Barclays warns the government could use money from savers to pay down debt

To buy back the outstanding bonds, the government will use about $361 million from the country’s international reserves. The English financier is skeptical of the maneuver, asserting that it jeopardizes a huge withdrawal of funds.

Given that El Salvador’s access to the external market is becoming increasingly limited and funding possibilities with multilateral organizations are losing ground, the government seems to have no choice but to Use of funds from international reserves held by the Central Reserve Bank (BCR) for payment of maturities religion In the short term, according to the English agency Barclays in a recent report.

But these decisions are considered risky by the finance company, because “most of these international reserves are deposits of institutions”, such as commercial banks, where Salvadorans’ money is kept.

Their use by the government would leave the financial system with a reduced capacity to respond to potential withdrawals. (…) In this context, the strategy used by the authorities to implement debt buyback is to accelerate the depletion of reserves and reduce the ability to respond to potential capital outflows,” Barclays explains in its July 26 report.

See: The Bukele government will use the money in international reserves to pay off debt

Which is that the government of Najib Bukele will use the money that El Salvador saved as part of the international reserves to buy bonds maturing in 2023 and 2025, after the legislature approved the transfer of 275 million Special Drawing Rights (SDR) granted by the International Monetary Fund (IMF) including Equivalent to approximately $361 million. This is the money that partner countries contribute to the fund and that the agency released this amount to the country in August of last year.

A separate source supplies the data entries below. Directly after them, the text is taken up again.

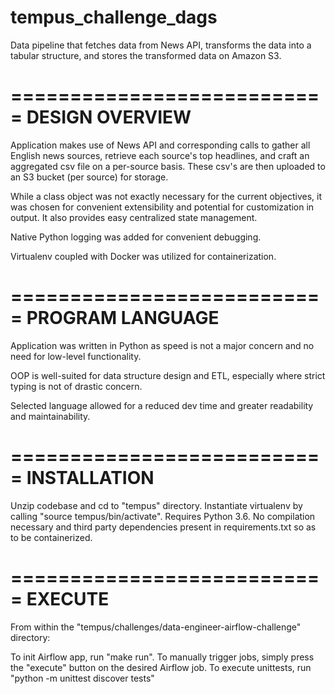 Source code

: # tempus_challenge_dags

Data pipeline that fetches data from News API, transforms the data into a 
tabular structure, and stores the transformed data on Amazon S3. 


===========================
DESIGN OVERVIEW
===========================
Application makes use of News API and corresponding calls to gather all 
English news sources, retrieve each source's top headlines, and craft an 
aggregated csv file on a per-source basis. These csv's are then uploaded 
to an S3 bucket (per source) for storage.

While a class object was not exactly necessary for the current objectives, 
it was chosen for convenient extensibility and potential for customization 
in output. It also provides easy centralized state management.

Native Python logging was added for convenient debugging. 

Virtualenv coupled with Docker was utilized for containerization.


===========================
PROGRAM LANGUAGE
===========================
Application was written in Python as speed is not a major concern and 
no need for low-level functionality.

OOP is well-suited for data structure design and ETL, especially where 
strict typing is not of drastic concern.

Selected language allowed for a reduced dev time and greater readability 
and maintainability.


===========================
INSTALLATION
===========================
Unzip codebase and cd to "tempus" directory.
Instantiate virtualenv by calling "source tempus/bin/activate".
Requires Python 3.6.
No compilation necessary and third party dependencies present in requirements.txt
so as to be containerized.


===========================
EXECUTE
===========================
From within the "tempus/challenges/data-engineer-airflow-challenge" directory:

To init Airflow app, run "make run".
To manually trigger jobs, simply press the "execute" button on the desired Airflow job.
To execute unittests, run "python -m unittest discover tests"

According to Central Reserve Bank (BCR) data, El Salvador had $3,483 million in net international reserves (NIR) as of June this year, with the highest percentage of Salvadorans saving coming in.

And although the amount increased in 2022 compared to 2021, the reserves decreased by 7% of what the state had in its account when Bukele became president.

Barclays believes that El Salvador needs to “keep a larger than usual volume of international reserves to regulate credit lines”.

Read: The government will use the credit that was on its way to support subsidies to pay off outstanding debts

The international reserve is considered a “savings account” for El Salvador and what it has in this account depends on the country’s economic operations with the world, for example exports, investments or remittances. And if this savings account falls from its balance, it is due to payments for imports or debt services, among other things.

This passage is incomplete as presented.